According to the same source, Matthew was hospitalized in 2000 for alcohol-related pancreatitis three years after his initial stint in treatment. Matthew later began “detoxing” on the set of Friends after his two-week hospitalization, with a noticeably changed physical look in seasons 6 and 7. Throughout his journey, the prominent TV actor would break his sobriety several times and visit treatment over 15 times.

It wasn’t until 2002 that he spoke up about his problems to The New York Times and realized he needed assistance.

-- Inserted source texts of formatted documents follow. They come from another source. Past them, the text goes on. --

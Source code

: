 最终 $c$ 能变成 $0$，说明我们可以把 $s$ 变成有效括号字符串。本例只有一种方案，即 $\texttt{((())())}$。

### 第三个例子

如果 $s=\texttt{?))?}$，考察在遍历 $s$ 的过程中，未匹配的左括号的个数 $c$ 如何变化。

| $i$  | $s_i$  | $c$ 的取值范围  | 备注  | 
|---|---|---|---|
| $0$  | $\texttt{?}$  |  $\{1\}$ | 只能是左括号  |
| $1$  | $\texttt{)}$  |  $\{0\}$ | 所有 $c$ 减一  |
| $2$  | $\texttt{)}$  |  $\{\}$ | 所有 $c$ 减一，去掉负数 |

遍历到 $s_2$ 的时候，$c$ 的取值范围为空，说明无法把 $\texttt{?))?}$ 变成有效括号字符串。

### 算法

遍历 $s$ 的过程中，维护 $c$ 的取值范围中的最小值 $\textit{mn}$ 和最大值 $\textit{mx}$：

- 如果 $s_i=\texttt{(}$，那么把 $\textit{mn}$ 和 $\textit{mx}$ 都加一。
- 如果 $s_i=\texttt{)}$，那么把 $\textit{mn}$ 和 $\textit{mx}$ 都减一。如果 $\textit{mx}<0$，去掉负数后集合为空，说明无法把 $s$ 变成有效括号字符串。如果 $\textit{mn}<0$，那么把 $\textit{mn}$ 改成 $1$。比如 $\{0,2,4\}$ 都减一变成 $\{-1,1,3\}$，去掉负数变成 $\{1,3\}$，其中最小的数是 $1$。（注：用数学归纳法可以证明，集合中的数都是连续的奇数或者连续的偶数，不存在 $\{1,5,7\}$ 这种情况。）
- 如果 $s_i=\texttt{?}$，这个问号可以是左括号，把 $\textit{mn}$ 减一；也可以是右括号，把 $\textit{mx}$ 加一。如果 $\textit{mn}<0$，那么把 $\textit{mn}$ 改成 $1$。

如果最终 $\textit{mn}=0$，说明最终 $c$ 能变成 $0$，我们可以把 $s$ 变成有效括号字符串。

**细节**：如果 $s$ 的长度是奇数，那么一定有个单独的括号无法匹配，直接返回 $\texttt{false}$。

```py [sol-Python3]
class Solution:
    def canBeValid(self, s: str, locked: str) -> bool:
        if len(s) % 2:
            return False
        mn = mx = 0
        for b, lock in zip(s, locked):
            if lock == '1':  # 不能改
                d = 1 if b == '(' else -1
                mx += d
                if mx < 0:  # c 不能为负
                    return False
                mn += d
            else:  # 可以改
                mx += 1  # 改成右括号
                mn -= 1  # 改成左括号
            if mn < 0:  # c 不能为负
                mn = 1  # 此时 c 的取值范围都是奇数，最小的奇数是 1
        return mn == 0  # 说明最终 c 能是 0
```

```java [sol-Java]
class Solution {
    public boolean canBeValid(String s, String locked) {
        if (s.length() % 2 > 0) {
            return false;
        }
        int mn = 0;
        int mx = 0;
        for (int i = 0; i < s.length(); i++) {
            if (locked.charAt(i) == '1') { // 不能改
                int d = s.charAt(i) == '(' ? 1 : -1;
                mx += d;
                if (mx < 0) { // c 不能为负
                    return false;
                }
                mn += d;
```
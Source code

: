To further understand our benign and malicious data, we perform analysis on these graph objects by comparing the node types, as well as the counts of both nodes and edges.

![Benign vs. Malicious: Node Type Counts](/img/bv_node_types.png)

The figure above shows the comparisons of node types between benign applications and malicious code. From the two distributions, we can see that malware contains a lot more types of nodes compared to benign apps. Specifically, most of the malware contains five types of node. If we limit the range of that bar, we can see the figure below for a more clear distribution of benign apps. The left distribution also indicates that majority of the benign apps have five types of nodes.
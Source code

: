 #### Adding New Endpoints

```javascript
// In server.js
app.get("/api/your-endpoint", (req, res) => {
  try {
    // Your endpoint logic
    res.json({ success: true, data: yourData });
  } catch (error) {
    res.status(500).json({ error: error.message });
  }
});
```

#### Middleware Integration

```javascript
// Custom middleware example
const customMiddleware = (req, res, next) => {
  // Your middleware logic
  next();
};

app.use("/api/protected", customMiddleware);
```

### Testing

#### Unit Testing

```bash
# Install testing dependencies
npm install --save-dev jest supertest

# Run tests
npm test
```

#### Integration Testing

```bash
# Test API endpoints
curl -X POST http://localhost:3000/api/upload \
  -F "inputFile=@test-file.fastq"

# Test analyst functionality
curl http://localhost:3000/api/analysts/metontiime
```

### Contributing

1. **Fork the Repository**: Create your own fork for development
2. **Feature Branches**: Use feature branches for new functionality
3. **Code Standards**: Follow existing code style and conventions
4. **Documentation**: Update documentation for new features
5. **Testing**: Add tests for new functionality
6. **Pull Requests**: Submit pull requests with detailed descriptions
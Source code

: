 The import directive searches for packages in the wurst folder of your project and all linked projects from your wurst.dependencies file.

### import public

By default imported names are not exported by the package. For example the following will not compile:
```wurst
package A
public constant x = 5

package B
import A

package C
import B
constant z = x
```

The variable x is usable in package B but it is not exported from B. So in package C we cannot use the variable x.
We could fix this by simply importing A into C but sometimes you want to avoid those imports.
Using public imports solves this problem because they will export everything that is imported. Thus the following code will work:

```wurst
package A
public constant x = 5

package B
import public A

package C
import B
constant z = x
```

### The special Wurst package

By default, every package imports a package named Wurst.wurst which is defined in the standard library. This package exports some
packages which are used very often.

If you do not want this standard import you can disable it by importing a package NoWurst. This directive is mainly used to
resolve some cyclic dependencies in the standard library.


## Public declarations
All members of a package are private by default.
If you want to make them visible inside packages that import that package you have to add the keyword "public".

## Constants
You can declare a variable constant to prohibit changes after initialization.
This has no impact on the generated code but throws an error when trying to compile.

“When [fame] comes, it’s like Disneyland for a while.” This sensation of ‘I’ve made it, I’m pleased, there’s no difficulty in the world’ lasted around eight months for me. “And then you realize it’s not accomplishing anything, it’s certainly not filling any holes in your life,” Matthew told the site, one year after resuming sobriety. “I didn’t get sober because I wanted to. I became clean because I was afraid I would die the next day.”

Matthew would also struggle with alcoholism throughout his life. According to ABC News, he began drinking alcohol at the age of 14 and quickly began drinking “every day” by the age of 18.

“I had this odd rule that I would never drink on set,” the 17 Again actress explained. “However, in extreme cases of hangover, I went to work.” It’s really difficult to feel that way and still have to work and be humorous.”

Matthew’s life would be spent in and out of treatment institutions for the next two decades.

According to Entertainment Tonight, he went sober in 2021, only months before filming the viral Friends Reunion HBO Max special. In his 2022 book, he stated that he was still sober, saying, “My therapist said, ‘The next time you think about taking Oxycontin, just think about having a colostomy bag for the rest of your life…'” And then a small window opened, and I went through it, and I no longer desire Oxycontin.”

Matthew had previously been hospitalized for three months in 2018 due to a stomach perforation. He used Twitter at the time to announce the terrible situation in a hilarious manner. “I spent three months in a hospital bed.” “Check,” he said at the time.

He appeared on The View in November 2022 and informed co-host Whoopi Goldberg that he was “doing really well” and that his life was “going great.”

Around the same time, Matthew gave an open interview to Diane Sawyer about his problems while marketing his biography. He described taking 55 Vicodin tablets per day, being in a coma for two weeks, and undergoing 14 procedures.

“One of the things I have to deal with is that my family rushed to the hospital and were told that I have a 2 percent chance to make it through the night,” he told a reporter at the time. “And, you know, my mom heard that, and my dad heard that.”

Matthew stated at the time that he was on the “winning side” of his recovery path. “I’ve surrendered, but to the winning side, not the losing,” he said in his autobiography. “I’m no longer mired in an impossible battle with drugs and alcohol.”

Following Matthew’s tragic death, TMZ said that the toxicology results found that he died as a result of the “acute effects of ketamine.”